Here is the great Alan Arkin (represented both in the flesh and in portraiture prominently displayed behind him) in the role of acting teacher Michael Malakov, whose class Vince Rizzo (Andy Garcia) attends. In talking with Alan before filming his scenes, I suggested that Malakov might not be a complete failure as an actor who sought refuge in teaching–perhaps he had a sort of/maybe/almost career that fizzled out. Alan agreed and said: “Yeah, he might have been nominated for an Obie…but he didn’t win”. The marvelous set of distinctions packed in that sentence (an Obie, not a Tony…nominated but not winning) perfectly describes the ruthlessly random nature of show-biz. There’s an actor I’ve always admired (and hardly ever seen) named Robert Fields who sort of fits the Malakov bill–for awhile he appeared to be on the verge of being one of the big ones…and then not much until he resurfaced in supporting parts years later. Mention him to most actors of a certain generation and they’ll smile admiringly and say “Oh, yeah, Bob Fields!” But where does it all go?

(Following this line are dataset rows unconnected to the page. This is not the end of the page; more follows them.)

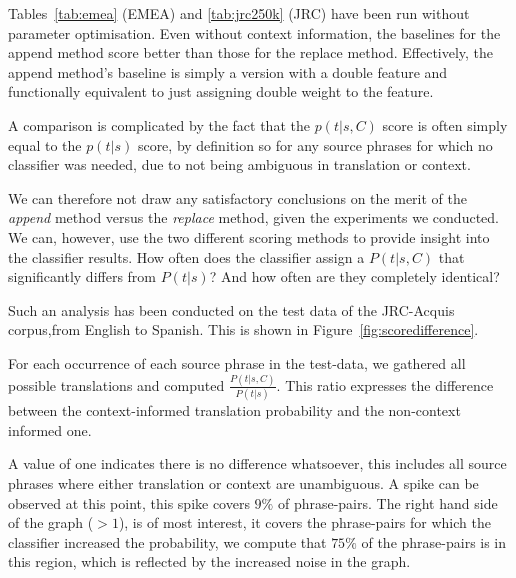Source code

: \documentclass[smallextended]{svjour3}       %
\theoremstyle{break}
\begin{document}
Tables~\ref{tab:emea} (EMEA) and \ref{tab:jrc250k} (JRC) have been run without
parameter optimisation. Even without context information, the baselines for the
append method score better than those for the replace method. Effectively, the
append method's baseline is simply a version with a double feature and
functionally equivalent to just assigning double weight to the feature.

A comparison is complicated by the fact that the $p(t|s,C)$ score is often simply
equal to the $p(t|s)$ score, by definition so for any source phrases for which no
classifier was needed, due to not being ambiguous in translation or context. 

We can therefore not draw any satisfactory conclusions on the merit of the
\emph{append} method versus the \emph{replace} method, given the experiments we
conducted. We can, however, use the two different scoring methods to provide
insight into the classifier results. How often does the classifier assign a
$P(t|s,C)$ that significantly differs from $P(t|s)$? And how often are they
completely identical?

Such an analysis has been conducted on the test data of the JRC-Acquis
corpus,from English to Spanish. This is shown in
Figure~\ref{fig:scoredifference}. 

For each occurrence of each source phrase in the test-data, we gathered all
possible translations and computed $\frac{P(t|s,C)}{P(t|s)}$. This ratio
expresses the difference between the context-informed translation probability
and the non-context informed one.

A value of one indicates there is no difference whatsoever, this includes all
source phrases where either translation or context are unambiguous. A spike can
be observed at this point, this spike covers $9\%$ of phrase-pairs. The right
hand side of the graph ($>1$), is of most interest, it covers the phrase-pairs
for which the classifier increased the probability, we compute that $75\%$ of
the phrase-pairs is in this region, which is reflected by the increased
noise in the graph. 

\end{document}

In closing I’ll share a story Alan shared with me on the set. It’s the morning after the Oscars (last year) and he won for “Little Miss Sunshine”. He drives onto the 20th Century Fox lot, prepared to do a day of press to support and celebrate the film. The guards smile at him. “Good Morning Mr. Arkin. Congratulations on winning the Oscar last night”. “Oh thank you, thank you,” says Alan. “Everyone at the studio is thrilled. You must be so proud”. “Ah yes, thrilled…proud, yes..” says Alan. “My wife wanted me to tell you how much she loved you in the movie.” “Oh,” says Alan, “please tell her thank you.” “I will” says the guard. “Now could you pop open your trunk for me?”

Pause. “What for?”

“Security. We need to inspect the back of your trunk.”

Alan thinks about this. He just won an Oscar for 20th Century Fox..but he might also be a terrorist? What the hell is going on here? Are we truly this unthinking a nation, this paranoid, this doctranaire? Is nothing sacred?

“No,” responds Alan. “I will not allow you inspect my trunk.”

And after some uncomfortable hemming and hawing and phone calls and embarrassed, whispered conversations, the bold decision is made to say the hell with Homeland Security; sanity prevails and Alan Arkin is waved through the gate, trunk unchecked.